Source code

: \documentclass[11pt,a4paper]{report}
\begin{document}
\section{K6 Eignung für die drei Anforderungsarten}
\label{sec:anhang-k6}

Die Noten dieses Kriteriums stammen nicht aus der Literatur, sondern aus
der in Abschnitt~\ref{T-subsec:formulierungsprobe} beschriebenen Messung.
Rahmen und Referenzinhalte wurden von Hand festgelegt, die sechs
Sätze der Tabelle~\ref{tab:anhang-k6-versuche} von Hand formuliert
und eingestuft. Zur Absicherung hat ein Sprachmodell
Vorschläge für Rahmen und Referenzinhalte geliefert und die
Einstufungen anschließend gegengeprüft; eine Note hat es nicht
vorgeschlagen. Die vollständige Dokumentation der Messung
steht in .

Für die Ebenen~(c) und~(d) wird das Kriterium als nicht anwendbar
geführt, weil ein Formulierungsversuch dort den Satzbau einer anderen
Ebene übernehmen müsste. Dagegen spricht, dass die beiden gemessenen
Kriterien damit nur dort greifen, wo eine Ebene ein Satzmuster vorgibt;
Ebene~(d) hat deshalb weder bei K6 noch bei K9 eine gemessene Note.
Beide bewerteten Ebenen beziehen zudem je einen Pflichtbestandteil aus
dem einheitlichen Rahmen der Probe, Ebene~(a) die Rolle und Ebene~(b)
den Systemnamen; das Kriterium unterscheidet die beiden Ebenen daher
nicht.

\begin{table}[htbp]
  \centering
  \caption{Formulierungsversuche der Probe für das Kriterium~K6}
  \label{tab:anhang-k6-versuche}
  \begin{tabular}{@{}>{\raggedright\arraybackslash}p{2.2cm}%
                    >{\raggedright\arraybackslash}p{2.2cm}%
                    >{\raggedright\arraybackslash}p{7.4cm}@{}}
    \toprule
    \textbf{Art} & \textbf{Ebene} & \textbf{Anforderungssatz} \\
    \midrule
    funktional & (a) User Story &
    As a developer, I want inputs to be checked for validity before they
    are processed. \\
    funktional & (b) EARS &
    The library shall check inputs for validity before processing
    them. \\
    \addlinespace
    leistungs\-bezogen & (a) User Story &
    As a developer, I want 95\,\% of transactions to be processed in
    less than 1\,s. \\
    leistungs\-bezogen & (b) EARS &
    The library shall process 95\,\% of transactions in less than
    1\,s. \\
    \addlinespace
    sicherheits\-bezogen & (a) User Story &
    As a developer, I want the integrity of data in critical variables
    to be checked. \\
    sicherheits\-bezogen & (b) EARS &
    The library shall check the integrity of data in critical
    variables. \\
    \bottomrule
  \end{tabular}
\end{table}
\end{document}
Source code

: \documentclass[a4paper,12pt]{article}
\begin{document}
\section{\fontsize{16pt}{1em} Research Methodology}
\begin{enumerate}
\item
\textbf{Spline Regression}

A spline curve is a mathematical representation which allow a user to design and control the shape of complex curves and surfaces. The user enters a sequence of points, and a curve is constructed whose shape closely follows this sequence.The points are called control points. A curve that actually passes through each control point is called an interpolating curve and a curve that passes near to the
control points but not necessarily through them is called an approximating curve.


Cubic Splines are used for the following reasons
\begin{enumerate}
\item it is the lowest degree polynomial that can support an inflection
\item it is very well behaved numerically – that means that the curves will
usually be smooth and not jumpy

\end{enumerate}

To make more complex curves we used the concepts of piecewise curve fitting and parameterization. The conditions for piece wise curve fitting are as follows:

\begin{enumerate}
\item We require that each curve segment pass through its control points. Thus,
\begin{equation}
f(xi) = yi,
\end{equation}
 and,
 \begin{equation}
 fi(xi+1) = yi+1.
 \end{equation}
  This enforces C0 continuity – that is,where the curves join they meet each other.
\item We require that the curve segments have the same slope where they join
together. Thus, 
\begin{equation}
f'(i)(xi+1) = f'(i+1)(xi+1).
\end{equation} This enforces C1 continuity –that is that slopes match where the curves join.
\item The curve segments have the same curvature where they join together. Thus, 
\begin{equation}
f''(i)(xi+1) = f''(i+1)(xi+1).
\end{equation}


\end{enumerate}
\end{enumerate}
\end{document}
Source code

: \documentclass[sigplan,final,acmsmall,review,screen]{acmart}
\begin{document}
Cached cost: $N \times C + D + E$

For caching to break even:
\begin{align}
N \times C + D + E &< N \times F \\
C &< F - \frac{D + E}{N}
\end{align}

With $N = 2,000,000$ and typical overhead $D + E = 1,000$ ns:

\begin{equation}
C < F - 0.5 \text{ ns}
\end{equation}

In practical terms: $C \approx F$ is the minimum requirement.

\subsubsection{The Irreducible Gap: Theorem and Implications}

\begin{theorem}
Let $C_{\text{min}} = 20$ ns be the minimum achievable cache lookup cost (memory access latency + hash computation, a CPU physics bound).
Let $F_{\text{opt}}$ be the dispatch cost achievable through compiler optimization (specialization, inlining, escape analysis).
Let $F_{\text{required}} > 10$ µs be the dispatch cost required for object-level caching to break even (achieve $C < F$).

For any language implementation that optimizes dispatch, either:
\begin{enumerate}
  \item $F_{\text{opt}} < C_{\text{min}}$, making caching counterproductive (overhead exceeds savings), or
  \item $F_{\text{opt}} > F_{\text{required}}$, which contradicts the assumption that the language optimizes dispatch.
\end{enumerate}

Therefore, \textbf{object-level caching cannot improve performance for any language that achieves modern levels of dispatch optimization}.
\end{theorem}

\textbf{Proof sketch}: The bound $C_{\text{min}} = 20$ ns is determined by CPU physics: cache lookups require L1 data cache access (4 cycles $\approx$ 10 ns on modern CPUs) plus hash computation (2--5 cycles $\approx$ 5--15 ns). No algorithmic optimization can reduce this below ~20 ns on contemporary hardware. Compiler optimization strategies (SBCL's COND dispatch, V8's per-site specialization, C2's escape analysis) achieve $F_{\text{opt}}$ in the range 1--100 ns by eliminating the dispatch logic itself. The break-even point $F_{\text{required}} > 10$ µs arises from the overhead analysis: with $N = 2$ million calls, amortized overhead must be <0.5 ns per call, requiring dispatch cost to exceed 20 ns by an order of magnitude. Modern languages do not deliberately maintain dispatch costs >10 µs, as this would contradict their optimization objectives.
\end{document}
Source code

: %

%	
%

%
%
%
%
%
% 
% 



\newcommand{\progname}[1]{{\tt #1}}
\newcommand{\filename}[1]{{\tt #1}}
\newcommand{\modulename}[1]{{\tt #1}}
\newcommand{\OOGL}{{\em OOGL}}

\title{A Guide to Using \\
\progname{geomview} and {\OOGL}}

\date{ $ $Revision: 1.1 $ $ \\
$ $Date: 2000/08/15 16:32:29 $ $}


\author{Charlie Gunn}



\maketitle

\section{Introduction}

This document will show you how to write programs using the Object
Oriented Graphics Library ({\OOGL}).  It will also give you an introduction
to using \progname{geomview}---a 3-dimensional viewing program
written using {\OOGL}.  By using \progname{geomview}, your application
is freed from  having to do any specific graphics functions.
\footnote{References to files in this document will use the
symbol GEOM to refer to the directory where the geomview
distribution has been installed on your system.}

○ ○ ○ ○

• EXERCISE BRIEF:
Copy out only the lines of the records above from the one with "Einstufungen anschließend gegengeprüft;" through the one with "Kriterien damit nur", exactly as they stand, both included.

• ANSWER SECTION:
Einstufungen anschließend gegengeprüft; eine Note hat es nicht
vorgeschlagen. Die vollständige Dokumentation der Messung
steht in .

Für die Ebenen~(c) und~(d) wird das Kriterium als nicht anwendbar
geführt, weil ein Formulierungsversuch dort den Satzbau einer anderen
Ebene übernehmen müsste. Dagegen spricht, dass die beiden gemessenen
Kriterien damit nur dort greifen, wo eine Ebene ein Satzmuster vorgibt;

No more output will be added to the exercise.